At least 28 fans – including Johnson and his wife – were injured.

“Out of 200,000 people or whatever was there, it’s pretty long odds,” he said. “And I considered myself far enough away that the odds of something hitting me were tiny.”

A frame-by-frame look at a video taken by a fan at Saturday’s race clearly shows that a wheel from rookie Kyle Larson’s car went through – not over – the track’s catchfence, a barrier of steel fencing and reinforced wire.

The wheel appeared to shear off Larson’s airborne car after it hit a fence pole next to a gate.

NASCAR is expected to perform a safety review of track fencing in the accident’s wake. Joie Chitwood, the president of Daytona International Speedway, said track and NASCAR officials will look at “the car, the fence and everything” in coming days.

Some safety experts have suggested that putting more distance between fans and track fences would significantly improve safety. But as the Johnsons’ experience shows, that alone may not eliminate track hazards.

With the right angle and velocity, debris from a crash can travel long distances, said Dr. Steve Olvey, board member of the International Council for Motorsport Sciences, a group working to improve racing safety.

Olvey referred to the Indianapolis 500 race of 1987, when a wheel flew off a car and into the stands, killing spectator Lyle Kurtenbach. The Rothschild, Wis., resident had been standing in the last row.

“You can’t guard against everything,” Olvey said. “It’s just not possible. We’re all working on ways to make it better so it doesn’t happen. But we’re not there at the point where it’s completely safe.”

‘False assumption’

Some fans assume that the only dangerous place to sit is near the fence, said Sam Gualardo, past president of the American Society of Safety Engineers, a group that has worked to improve racing safety.

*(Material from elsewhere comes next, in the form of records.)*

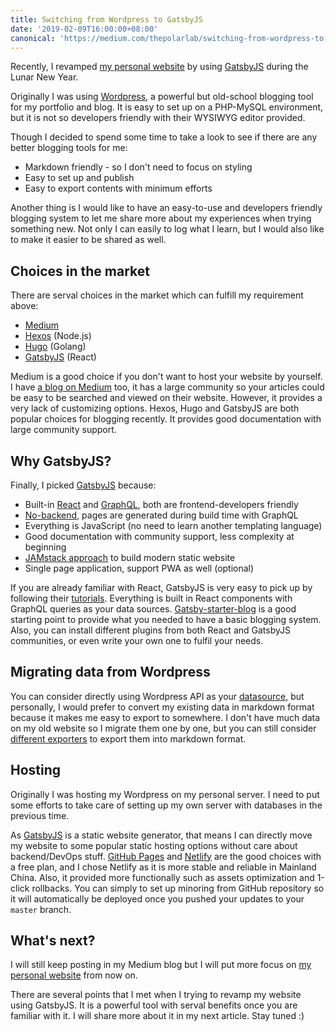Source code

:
 ```yaml
---
title: Switching from Wordpress to GatsbyJS
date: '2019-02-09T16:00:00+08:00'
canonical: 'https://medium.com/thepolarlab/switching-from-wordpress-to-gatsbyjs-168d25a99cd3'
---
```


Recently, I revamped [my personal website](https://andrewmmc.com) by using [GatsbyJS](https://www.gatsbyjs.org) during the Lunar New Year. 

Originally I was using [Wordpress](https://wordpress.org), a powerful but old-school blogging tool for my portfolio and blog. It is easy to set up on a PHP-MySQL environment, but it is not so developers friendly with their WYSIWYG editor provided. 

Though I decided to spend some time to take a look to see if there are any better blogging tools for me:
* Markdown friendly - so I don't need to focus on styling
* Easy to set up and publish
* Easy to export contents with minimum efforts

Another thing is I would like to have an easy-to-use and developers friendly blogging system to let me share more about my experiences when trying something new. Not only I can easily to log what I learn, but I would also like to make it easier to be shared as well.

## Choices in the market

There are serval choices in the market which can fulfill my requirement above:
* [Medium](https://medium.com)
* [Hexos](https://hexo.io) (Node.js)
* [Hugo](https://gohugo.io) (Golang)
* [GatsbyJS](https://www.gatsbyjs.org) (React)

Medium is a good choice if you don't want to host your website by yourself. I have [a blog on Medium](https://medium.com/@andrewmmc) too, it has a large community so your articles could be easy to be searched and viewed on their website. However, it provides a very lack of customizing options. Hexos, Hugo and GatsbyJS are both popular choices for blogging recently. It provides good documentation with large community support. 

## Why GatsbyJS?

Finally, I picked [GatsbyJS](https://www.gatsbyjs.org) because:
* Built-in [React](https://reactjs.org) and [GraphQL](https://graphql.org), both are frontend-developers friendly
* [No-backend](http://nobackend.org), pages are generated during build time with GraphQL
* Everything is JavaScript (no need to learn another templating language)
* Good documentation with community support, less complexity at beginning
* [JAMstack approach](https://jamstack.org) to build modern static website
* Single page application, support PWA as well (optional)

If you are already familiar with React, GatsbyJS is very easy to pick up by following their [tutorials](https://www.gatsbyjs.org/tutorial). Everything is built in React components with GraphQL queries as your data sources. [Gatsby-starter-blog](https://www.gatsbyjs.org/starters/gatsbyjs/gatsby-starter-blog) is a good starting point to provide what you needed to have a basic blogging system. Also, you can install different plugins from both React and GatsbyJS communities, or even write your own one to fulfil your needs.

## Migrating data from Wordpress

You can consider directly using Wordpress API as your [datasource](https://www.gatsbyjs.org/packages/gatsby-source-wordpress), but personally, I would prefer to convert my existing data in markdown format because it makes me easy to export to somewhere. I don't have much data on my old website so I migrate them one by one, but you can still consider [different exporters](https://github.com/dreikanter/wp2md) to export them into markdown format.

## Hosting

Originally I was hosting my Wordpress on my personal server. I need to put some efforts to take care of setting up my own server with databases in the previous time. 

As [GatsbyJS](https://www.gatsbyjs.org) is a static website generator, that means I can directly move my website to some popular static hosting options without care about backend/DevOps stuff. [GitHub Pages](https://pages.github.com) and [Netlify](https://www.netlify.com) are the good choices with a free plan, and I chose Netlify as it is more stable and reliable in Mainland China. Also, it provided more functionally such as assets optimization and 1-click rollbacks. You can simply to set up minoring from GitHub repository so it will automatically be deployed once you pushed your updates to your `master` branch.

## What's next?

I will still keep posting in my Medium blog but I will put more focus on [my personal website](https://andrewmmc.com) from now on. 

There are several points that I met when I trying to revamp my website using GatsbyJS. It is a powerful tool with serval benefits once you are familiar with it. I will share more about it in my next article. Stay tuned :)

“That’s obviously a false assumption,” he said.

Given the speeds and forces involved in NASCAR races, it’s not surprising that large chunks of debris flew 75 feet into the stands, Gualardo said.

Track owners could likely prevent many injuries, he said, by building what he calls a “canopy” fence. It would look a bit like a batting cage – running vertically and then horizontally, most of the way over the track. Building such a fence would be expensive, he said, “but my guess is it would be far less expensive than what they’re dealing with now.”

Since its inception, NASCAR has attempted a tricky balancing act: Giving fans a thrilling experience, while doing everything possible to keep them safe.

At a number of major tracks across the country, catchfences have been raised.

That’s what happened at Charlotte Motor Speedway after a wreck at a 1999 Indy Racing League race sent a tire flying into the grandstand, killing three fans. That accident prompted track officials to raise the catchfence from 15 to 21 feet.

NASCAR has made great strides in improving safety for fans, drivers and pit crew workers, Gualardo said.

“But as this situation points out, that march didn’t go far enough,” he said.

‘Life is dangerous’

The Johnsons expect to leave the hospital on Tuesday; Steve with a bandage on his head, Gaylene with 37 stitches in her left arm.

But Saturday’s race won’t be the last one they attend in person, he said.

He said he doesn’t hold the track owners responsible. Racing is a dangerous sport, and fans realize the inherent risks, he said.

“You can’t make everything safe,” he said. “... Life is dangerous, and life probably wouldn’t be worth living if it was completely safe.” Staff researcher Marion Paynter contributed.